Qatar, Emirates Again Upping the Stakes
Much to the chagrin of an incredulous U.S. airline industry, Qatar Airways today announced the introduction of three new routes from Doha to the U.S. — three of the largest cities in the country.
With today’s addition of Los Angeles, Boston, and Atlanta, Qatar Airways will offer daily nonstop services to all 10 of the largest metropolitan areas of the United States.
Service to Los Angeles, the second largest city in the U.S., will begin Jan. 1, 2016, with the airline’s flagship Boeing 777 aircraft, which features a two-class cabin with 42 Business Class fully lie-flat seats in a 2-2-2 configuration.
On March 16, 2016, Qatar will launch daily flights to Boston, the largest city in New England, and will operate its latest flagship A350 XWB in a two-class configuration with 36 Business Class seats in a 1-2-1 configuration, featuring an 80-inch fully flat bed and a 17-inch in-flight entertainment screen.
Later that year, on July 1, Atlanta will be Qatar Airways’ third new route to the U.S. and be operated with the airline’s flagship Boeing 777 aircraft.
Qatar is also adding a second daily flight between Doha and New York next year.
In a statement, Qatar Airways Group Chief Executive Akbar Al Baker said: "As Qatar Airways continues its global expansion, we are delighted to be offering even more gateways in the United States, connecting passengers from destinations across the Middle East, the Indian subcontinent, Africa and Southeast Asia. We look forward to offering a great travel experience to our US passengers on the World's Best Business Class across our network of more than 140 destinations, with a convenient one-stop transfer at the new state-of-the-art Hamad International Airport in Doha.”

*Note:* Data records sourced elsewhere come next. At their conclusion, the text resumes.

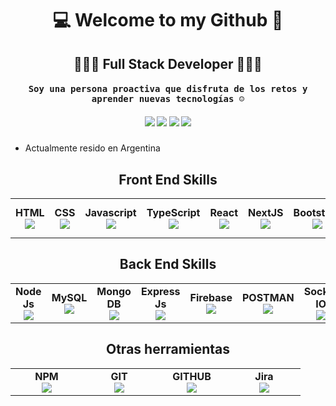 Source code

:<h1 align="center">💻 Welcome to my Github 👋</h1>
<h2 align="center">👨🏻‍💻 Full Stack Developer 👨🏻‍💻</h2>
<h4 align="center"><samp>Soy una persona proactiva que disfruta de los retos y aprender nuevas tecnologías ☺ </samp></h4>

<h5 align="center">
  <a target="_blank" href="https://www.linkedin.com/in/escobarfranco/"><img src="https://img.shields.io/badge/-LinkedIn-0077B5?style=for-the-badge&logo=Linkedin&logoColor=white"></img></a>
<a target="_blank" href="mailto:escobarfranco95@gmail.com"><img src="https://img.shields.io/badge/-Gmail-D14836?style=for-the-badge&logo=Gmail&logoColor=white"></img></a>
<a target="_blank" href="https://instagram.com/chipiescobar"><img src="https://img.shields.io/badge/-Instagram-C13584?style=for-the-badge&logo=Instagram&logoColor=white"></img></a>
<a target="_blank" href="https://twitter.com/chippiescobar"><img src="https://img.shields.io/badge/-Twitter-1DA1F2?style=for-the-badge&logo=Twitter&logoColor=white"></img></a>
</h5>

- Actualmente resido en Argentina

<table width="420px" align="center">
    <tbody>
        <h2 align="center">Front End Skills</h2>
        <tr align="top">
            <td width="100px" align="center">
            <span><strong>HTML</strong></span><br>
            <img src="https://cdn.iconscout.com/icon/free/png-256/html5-40-1175193.png"/>
            </td> 
            <td width="100px" align="center">
            <span><strong>CSS</strong></span><br>
            <img src="https://cdn.jsdelivr.net/gh/devicons/devicon/icons/css3/css3-original.svg" />
            </td>
            <td width="100px" align="center">
            <span><strong>Javascript</strong></span><br>
            <img src="https://cdn.jsdelivr.net/gh/devicons/devicon/icons/javascript/javascript-original.svg" />
            </td>
            <td width="100px" align="center">
            <span><strong>TypeScript</strong></span><br>            
            <img src="https://cdn.jsdelivr.net/gh/devicons/devicon/icons/typescript/typescript-original.svg" />          
            </td>
            <td width="100px" align="center">
            <span><strong>React</strong></span><br>
            <img src="https://cdn.jsdelivr.net/gh/devicons/devicon/icons/react/react-original.svg" />
            </td>
            <td width="100px" align="center">
            <span><strong>NextJS</strong></span><br>            
            <img src="https://cdn.jsdelivr.net/gh/devicons/devicon/icons/nextjs/nextjs-original.svg" />          
            </td>
            <td width="100px" align="center">
            <span><strong>Bootstrap</strong></span><br>
            <img src="https://cdn.jsdelivr.net/gh/devicons/devicon/icons/bootstrap/bootstrap-original.svg" />
            </td>
            <td width="100px" align="center">
            <span><strong>Tailwind</strong></span><br>
            <img src="https://cdn.jsdelivr.net/gh/devicons/devicon/icons/tailwindcss/tailwindcss-original-wordmark.svg" />
            </td>
            <td width="100px" align="center">
            <span><strong>SASS</strong></span><br>
            <img src="https://cdn.jsdelivr.net/gh/devicons/devicon/icons/sass/sass-original.svg" />
            </td>
            <td width="100px" align="center">
            <span><strong>CSS Modules</strong></span><br>
            <img src="https://res.cloudinary.com/practicaldev/image/fetch/s--vQFo0Q_x--/c_limit%2Cf_auto%2Cfl_progressive%2Cq_auto%2Cw_880/https://thepracticaldev.s3.amazonaws.com/i/fso5smcm6exzy8eqylmr.png" />
            </td>
        </tr>
        </tbody>
    </table>
    <table width="420px" align="center">
        <tbody>
        <h2 align="center">Back End Skills</h2>
        <tr align="bottom">
            <td width="100px" align="center">
            <span><strong>Node Js</strong></span><br>
            <img src="https://cdn.jsdelivr.net/gh/devicons/devicon/icons/nodejs/nodejs-original.svg" />
            </td>
            <td width="100px" align="center">
            <span><strong>MySQL</strong></span><br>
            <img src="https://cdn.jsdelivr.net/gh/devicons/devicon/icons/mysql/mysql-original-wordmark.svg" />
            </td>
            <td width="100px" align="center">
            <span><strong>Mongo DB</strong></span><br>
            <img src="https://cdn.jsdelivr.net/gh/devicons/devicon/icons/mongodb/mongodb-original.svg" />
            </td>
            <td width="100px" align="center">
            <span><strong>Express Js</strong></span><br>
            <img src="https://cdn.jsdelivr.net/gh/devicons/devicon/icons/express/express-original-wordmark.svg"/>
            </td>
            <td width="100px" align="center">
            <span><strong>Firebase</strong></span><br>
            <img src="https://cdn.jsdelivr.net/gh/devicons/devicon/icons/firebase/firebase-plain.svg" />
            </td>
            <td width="100px" align="center">
            <span><strong>POSTMAN</strong></span><br>
            <img src="https://www.vectorlogo.zone/logos/getpostman/getpostman-icon.svg" />
            </td>
            <td width="100px" align="center">
            <span><strong>Socket IO</strong></span><br>
            <img src="https://cdn.jsdelivr.net/gh/devicons/devicon/icons/socketio/socketio-original.svg" />
            </td>
        </tr>
    </tbody>
</table>
<table width="420px" align="center">
    <tbody>
        <h2 align="center">Otras herramientas</h2>
        <tr align="top">
            <td width="100px" align="center">
            <span><strong>NPM</strong></span><br>
            <img src="https://cdn.jsdelivr.net/gh/devicons/devicon/icons/npm/npm-original-wordmark.svg" />
            </td> 
            <td width="100px" align="center">
            <span><strong>GIT</strong></span><br>
            <img src="https://cdn.jsdelivr.net/gh/devicons/devicon/icons/git/git-original-wordmark.svg" />
            </td>
            <td width="100px" align="center">
            <span><strong>GITHUB</strong></span><br>
            <img src="https://cdn.jsdelivr.net/gh/devicons/devicon/icons/github/github-original-wordmark.svg" />
            </td>
            <td width="100px" align="center">
            <span><strong>Jira</strong></span><br>
            <img src="https://cdn.jsdelivr.net/gh/devicons/devicon/icons/jira/jira-original.svg" />
            </td>
        </tr>
        </tbody>
    </table>


<!--
**EscFranco/EscFranco** is a ✨ _special_ ✨ repository because its `README.md` (this file) appears on your GitHub profile.

Here are some ideas to get you started:

- 🔭 I’m currently working on ...
- 🌱 I’m currently learning ...
- 👯 I’m looking to collaborate on ...
- 🤔 I’m looking for help with ...
- 💬 Ask me about ...
- 📫 How to reach me: ...
- 😄 Pronouns: ...
- ⚡ Fun fact: ...
-->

Qatar’s announcement drew an immediate rebuke from the Partnership for Open & Fair Skies, the lobby group for the three major U.S. airlines. American, Delta, and United have said that Emirates, Etihad, and Qatar have created an unfair marketplace by receiving subsidies from their respective governments.
The matter is currently being reviewed by the Obama Administration.
“This is yet another example of the Gulf carriers racing against the clock to dump more subsidized capacity on the U.S. and diverting passengers away from the U.S. airlines,” Partnership spokesman Jill Zuckman said. “The harm from these actions is real and immediate and it is why we need the U.S. government to quickly freeze additional flights by the Gulf carriers and to request consultations with the United Arab Emirates and Qatar.”
Less troubling, perhaps, is a Bloomberg report that Emirates is overhauling its first-class cabins to make them even more luxurious than they already are.
How, we have no idea, although the airline apparently is stressing greater privacy with the new look.